Fayette County and Philadelphia share some poverty correlations, according to Bert Rockman, a Purdue University political science professor — namely, "lower educational achievement, the elimination of easily accessed jobs, the decline of key industries, and an intergenerational transfer of impoverishment."
Rockman said the United States has one of the lowest intergenerational levels of social mobility among developed economies.

"People tend to be stuck in place more here than in comparable economies," he said. "So, although Fayette County is mostly white and Philadelphia is majority black and also has significant Latino populations, they both share the same characteristics when it comes to poverty."

Avery Johnson, who runs one of the few Washington lobbying firms that only pushes Congress to help the poor, had personal experience with poverty as a black growing up in West Virginia’s coal hills.

"I’d argue that the rural poor probably have a bigger disadvantage" than those in cities "because there are miles … for them to get to services that can help them," Johnson said.

His firm, Advocates for the Other America, is a rarity on Capitol Hill because the poor are politically invisible, he said. "There are other firms who push for the poor as part of many things they do.

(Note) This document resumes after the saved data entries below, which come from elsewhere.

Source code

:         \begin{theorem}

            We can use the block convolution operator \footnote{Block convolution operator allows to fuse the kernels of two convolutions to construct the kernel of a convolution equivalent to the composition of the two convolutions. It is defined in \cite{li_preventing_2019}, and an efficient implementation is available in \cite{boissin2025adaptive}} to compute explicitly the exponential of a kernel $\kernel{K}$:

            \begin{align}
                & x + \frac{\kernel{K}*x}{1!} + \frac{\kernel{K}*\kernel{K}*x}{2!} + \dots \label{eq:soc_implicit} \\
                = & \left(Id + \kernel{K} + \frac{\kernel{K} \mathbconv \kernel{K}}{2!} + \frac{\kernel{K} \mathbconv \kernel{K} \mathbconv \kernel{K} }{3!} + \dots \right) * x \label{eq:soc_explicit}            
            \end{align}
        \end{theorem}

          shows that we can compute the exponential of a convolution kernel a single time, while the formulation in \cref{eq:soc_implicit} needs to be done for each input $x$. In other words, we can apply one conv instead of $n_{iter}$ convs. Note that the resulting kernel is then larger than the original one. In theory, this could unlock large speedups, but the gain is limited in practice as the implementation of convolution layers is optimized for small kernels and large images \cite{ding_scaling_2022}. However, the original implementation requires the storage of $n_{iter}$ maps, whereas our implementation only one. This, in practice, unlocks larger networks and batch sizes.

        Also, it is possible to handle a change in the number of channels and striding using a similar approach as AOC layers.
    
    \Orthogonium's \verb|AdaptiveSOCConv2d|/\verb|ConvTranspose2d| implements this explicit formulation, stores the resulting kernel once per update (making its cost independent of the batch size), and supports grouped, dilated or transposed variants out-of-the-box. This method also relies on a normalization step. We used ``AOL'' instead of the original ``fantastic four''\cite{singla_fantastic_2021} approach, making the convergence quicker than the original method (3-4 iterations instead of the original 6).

This is all we do."

It has been tough to push Congress to do something, he added, because "the poor don’t vote, black or white, so they don’t have clout. They don’t force Washington to pay attention."

"Poverty impacts every single aspect of your life in the ghetto," said Elijah Anderson, a Yale University social sciences professor and author of "Code of the Street," a sometimes heartbreaking study that outlined four years of research into a poor black community of inner-city Philadelphia.

Anderson was very disappointed that, aside from a speech by Republican vice-presidential nominee Paul Ryan, any mention of poverty was conspicuously absent during the 2012 presidential campaign and at the Democratic National Convention.

"It was terrible," he said. "You have people who are dislocated, the jobs have left, and there is no sense of urgency in Congress and the White House."
Strider, the Democrat strategist, called the entire situation "tragic."

"So often we get on our patriotic pedestal and boast about how we invest our monies in other countries," he said. "It is time to invest at home. We have to have the political fortitude to invest where there is no political strength, in poor neighborhoods and communities."

Purdue’s Rockman said that, while underlying similarities exist between poverty problems in Fayette County and in Philadelphia, race remains an obstacle to seeing them that way. "The bottom line is that politicians need to address the poverty problem as a unit," he said.

Past efforts to do so, such as President Lyndon Johnson’s "Great Society" programs, were not terribly successful. And today’s political system has turned far more out of tune with the problems of the poor and the near-poor than ever before.